*** Opening SUPPLIED DATA ***

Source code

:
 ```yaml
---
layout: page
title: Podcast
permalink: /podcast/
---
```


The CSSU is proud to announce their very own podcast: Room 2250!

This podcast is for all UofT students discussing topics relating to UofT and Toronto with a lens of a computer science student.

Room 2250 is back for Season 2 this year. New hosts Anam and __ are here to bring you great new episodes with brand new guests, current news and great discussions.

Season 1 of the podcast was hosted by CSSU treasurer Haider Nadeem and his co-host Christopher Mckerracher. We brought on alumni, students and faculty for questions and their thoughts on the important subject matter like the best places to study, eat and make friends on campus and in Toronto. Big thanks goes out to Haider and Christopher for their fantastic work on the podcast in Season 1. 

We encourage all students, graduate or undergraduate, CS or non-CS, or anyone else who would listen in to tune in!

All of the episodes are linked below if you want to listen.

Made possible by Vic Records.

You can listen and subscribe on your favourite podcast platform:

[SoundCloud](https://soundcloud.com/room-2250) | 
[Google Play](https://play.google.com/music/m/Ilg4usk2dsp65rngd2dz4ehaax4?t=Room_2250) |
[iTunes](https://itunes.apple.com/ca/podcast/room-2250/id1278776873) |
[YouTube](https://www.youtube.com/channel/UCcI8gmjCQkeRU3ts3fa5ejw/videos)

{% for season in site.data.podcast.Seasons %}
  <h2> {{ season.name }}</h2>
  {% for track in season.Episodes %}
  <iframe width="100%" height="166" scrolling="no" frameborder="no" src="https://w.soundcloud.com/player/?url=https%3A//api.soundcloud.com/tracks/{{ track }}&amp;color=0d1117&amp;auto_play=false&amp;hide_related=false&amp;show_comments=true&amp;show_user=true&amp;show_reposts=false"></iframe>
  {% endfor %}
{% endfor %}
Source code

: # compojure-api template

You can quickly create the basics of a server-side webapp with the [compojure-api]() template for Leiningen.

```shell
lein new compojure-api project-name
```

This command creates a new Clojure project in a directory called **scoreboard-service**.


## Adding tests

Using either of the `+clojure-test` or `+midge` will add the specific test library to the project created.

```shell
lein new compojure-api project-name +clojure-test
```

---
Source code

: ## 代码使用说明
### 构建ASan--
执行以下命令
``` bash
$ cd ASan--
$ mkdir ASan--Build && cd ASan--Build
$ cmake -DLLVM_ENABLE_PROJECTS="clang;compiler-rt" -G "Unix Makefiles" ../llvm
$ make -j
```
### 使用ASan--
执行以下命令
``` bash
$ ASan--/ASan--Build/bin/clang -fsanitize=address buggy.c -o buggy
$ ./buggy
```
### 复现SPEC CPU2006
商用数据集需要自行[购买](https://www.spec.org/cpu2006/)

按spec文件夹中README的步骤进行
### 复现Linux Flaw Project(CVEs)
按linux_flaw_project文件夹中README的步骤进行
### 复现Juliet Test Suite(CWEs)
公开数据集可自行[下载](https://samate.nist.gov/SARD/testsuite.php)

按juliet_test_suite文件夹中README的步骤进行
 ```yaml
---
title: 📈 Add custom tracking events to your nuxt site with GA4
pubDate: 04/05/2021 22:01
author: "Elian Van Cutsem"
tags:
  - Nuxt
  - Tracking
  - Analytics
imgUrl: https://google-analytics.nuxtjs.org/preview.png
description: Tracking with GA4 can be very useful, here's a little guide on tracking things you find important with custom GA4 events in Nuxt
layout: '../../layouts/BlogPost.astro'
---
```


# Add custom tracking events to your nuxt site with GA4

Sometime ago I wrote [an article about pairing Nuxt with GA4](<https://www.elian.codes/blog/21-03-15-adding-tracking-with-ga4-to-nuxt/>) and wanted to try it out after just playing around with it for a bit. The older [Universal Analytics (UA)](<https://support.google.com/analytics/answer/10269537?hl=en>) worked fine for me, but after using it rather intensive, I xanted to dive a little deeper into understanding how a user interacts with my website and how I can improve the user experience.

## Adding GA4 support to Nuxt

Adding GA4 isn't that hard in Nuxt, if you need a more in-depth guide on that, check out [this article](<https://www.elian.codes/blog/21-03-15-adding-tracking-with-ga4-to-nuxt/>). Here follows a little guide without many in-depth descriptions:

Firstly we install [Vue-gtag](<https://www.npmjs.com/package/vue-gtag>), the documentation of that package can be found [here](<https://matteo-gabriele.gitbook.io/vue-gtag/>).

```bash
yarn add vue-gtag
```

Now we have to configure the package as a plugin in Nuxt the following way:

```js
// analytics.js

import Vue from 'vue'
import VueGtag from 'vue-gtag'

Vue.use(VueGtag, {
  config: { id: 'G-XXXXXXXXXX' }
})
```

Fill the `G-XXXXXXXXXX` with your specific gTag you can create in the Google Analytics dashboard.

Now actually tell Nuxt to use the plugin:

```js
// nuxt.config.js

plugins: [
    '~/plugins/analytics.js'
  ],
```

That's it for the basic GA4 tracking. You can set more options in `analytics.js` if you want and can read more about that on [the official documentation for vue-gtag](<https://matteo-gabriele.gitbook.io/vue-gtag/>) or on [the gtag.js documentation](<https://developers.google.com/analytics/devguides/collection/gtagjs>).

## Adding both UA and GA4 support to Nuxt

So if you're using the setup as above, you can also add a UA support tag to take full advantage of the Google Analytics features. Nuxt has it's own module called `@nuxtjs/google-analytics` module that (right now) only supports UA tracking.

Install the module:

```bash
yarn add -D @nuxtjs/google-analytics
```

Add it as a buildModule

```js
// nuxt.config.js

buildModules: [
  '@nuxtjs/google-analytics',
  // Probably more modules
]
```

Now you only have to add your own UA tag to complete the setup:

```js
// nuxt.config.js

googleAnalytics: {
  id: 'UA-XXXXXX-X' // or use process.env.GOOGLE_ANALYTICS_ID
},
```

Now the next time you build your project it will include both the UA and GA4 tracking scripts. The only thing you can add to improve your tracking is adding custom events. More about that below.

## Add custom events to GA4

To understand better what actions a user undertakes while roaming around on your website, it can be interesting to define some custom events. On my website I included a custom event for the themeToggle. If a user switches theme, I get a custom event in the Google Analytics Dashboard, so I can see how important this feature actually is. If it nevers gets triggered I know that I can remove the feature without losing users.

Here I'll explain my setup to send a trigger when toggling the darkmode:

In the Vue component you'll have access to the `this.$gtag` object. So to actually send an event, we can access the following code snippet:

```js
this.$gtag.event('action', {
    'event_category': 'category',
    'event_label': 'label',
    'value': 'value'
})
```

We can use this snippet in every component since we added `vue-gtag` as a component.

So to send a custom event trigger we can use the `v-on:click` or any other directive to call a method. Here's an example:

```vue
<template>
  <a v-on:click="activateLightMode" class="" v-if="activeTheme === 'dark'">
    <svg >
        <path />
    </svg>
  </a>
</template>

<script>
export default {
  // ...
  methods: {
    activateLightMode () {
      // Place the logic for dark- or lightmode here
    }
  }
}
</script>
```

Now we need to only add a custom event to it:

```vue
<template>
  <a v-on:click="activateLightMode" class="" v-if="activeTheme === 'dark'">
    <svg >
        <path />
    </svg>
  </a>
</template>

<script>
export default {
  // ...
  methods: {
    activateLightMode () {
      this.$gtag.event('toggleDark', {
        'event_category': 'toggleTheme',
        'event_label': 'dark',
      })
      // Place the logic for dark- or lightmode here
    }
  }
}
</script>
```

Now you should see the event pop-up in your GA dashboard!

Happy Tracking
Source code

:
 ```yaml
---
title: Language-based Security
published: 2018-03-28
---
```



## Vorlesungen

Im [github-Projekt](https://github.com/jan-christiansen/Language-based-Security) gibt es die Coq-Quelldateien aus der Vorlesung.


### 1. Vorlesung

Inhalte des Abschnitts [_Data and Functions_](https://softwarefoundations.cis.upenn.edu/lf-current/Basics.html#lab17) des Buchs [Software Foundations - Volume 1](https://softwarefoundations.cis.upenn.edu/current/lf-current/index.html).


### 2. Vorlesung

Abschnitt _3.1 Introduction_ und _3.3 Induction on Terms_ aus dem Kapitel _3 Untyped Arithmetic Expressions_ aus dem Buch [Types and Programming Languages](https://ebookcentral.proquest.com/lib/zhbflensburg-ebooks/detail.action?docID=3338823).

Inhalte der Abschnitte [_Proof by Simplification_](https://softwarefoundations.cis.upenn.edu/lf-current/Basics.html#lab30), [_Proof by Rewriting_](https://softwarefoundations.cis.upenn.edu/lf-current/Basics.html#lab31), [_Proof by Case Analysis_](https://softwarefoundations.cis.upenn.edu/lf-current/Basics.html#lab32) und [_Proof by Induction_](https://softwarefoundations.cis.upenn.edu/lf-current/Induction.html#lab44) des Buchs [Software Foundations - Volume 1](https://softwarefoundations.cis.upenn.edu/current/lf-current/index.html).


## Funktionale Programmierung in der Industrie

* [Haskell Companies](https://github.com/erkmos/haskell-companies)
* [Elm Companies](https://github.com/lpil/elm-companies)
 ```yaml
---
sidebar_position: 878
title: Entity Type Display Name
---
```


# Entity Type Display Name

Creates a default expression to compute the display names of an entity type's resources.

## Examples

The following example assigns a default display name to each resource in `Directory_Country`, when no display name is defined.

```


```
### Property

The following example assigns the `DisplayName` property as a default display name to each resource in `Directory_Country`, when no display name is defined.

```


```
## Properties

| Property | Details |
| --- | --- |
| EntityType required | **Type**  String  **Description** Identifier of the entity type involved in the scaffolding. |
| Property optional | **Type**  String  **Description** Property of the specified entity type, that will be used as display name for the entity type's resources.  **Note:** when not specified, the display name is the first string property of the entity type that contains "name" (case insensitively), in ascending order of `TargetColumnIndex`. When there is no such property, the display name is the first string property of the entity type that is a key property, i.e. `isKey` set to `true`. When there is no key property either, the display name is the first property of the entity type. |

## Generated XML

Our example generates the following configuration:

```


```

*** Closing SUPPLIED DATA ***

__TASK DETAILS__.
Every line of the data above that includes "assigns" should be listed.

__RESULT FOR THIS EXERCISE__.
The following example assigns a default display name to each resource in `Directory_Country`, when no display name is defined.
The following example assigns the `DisplayName` property as a default display name to each resource in `Directory_Country`, when no display name is defined.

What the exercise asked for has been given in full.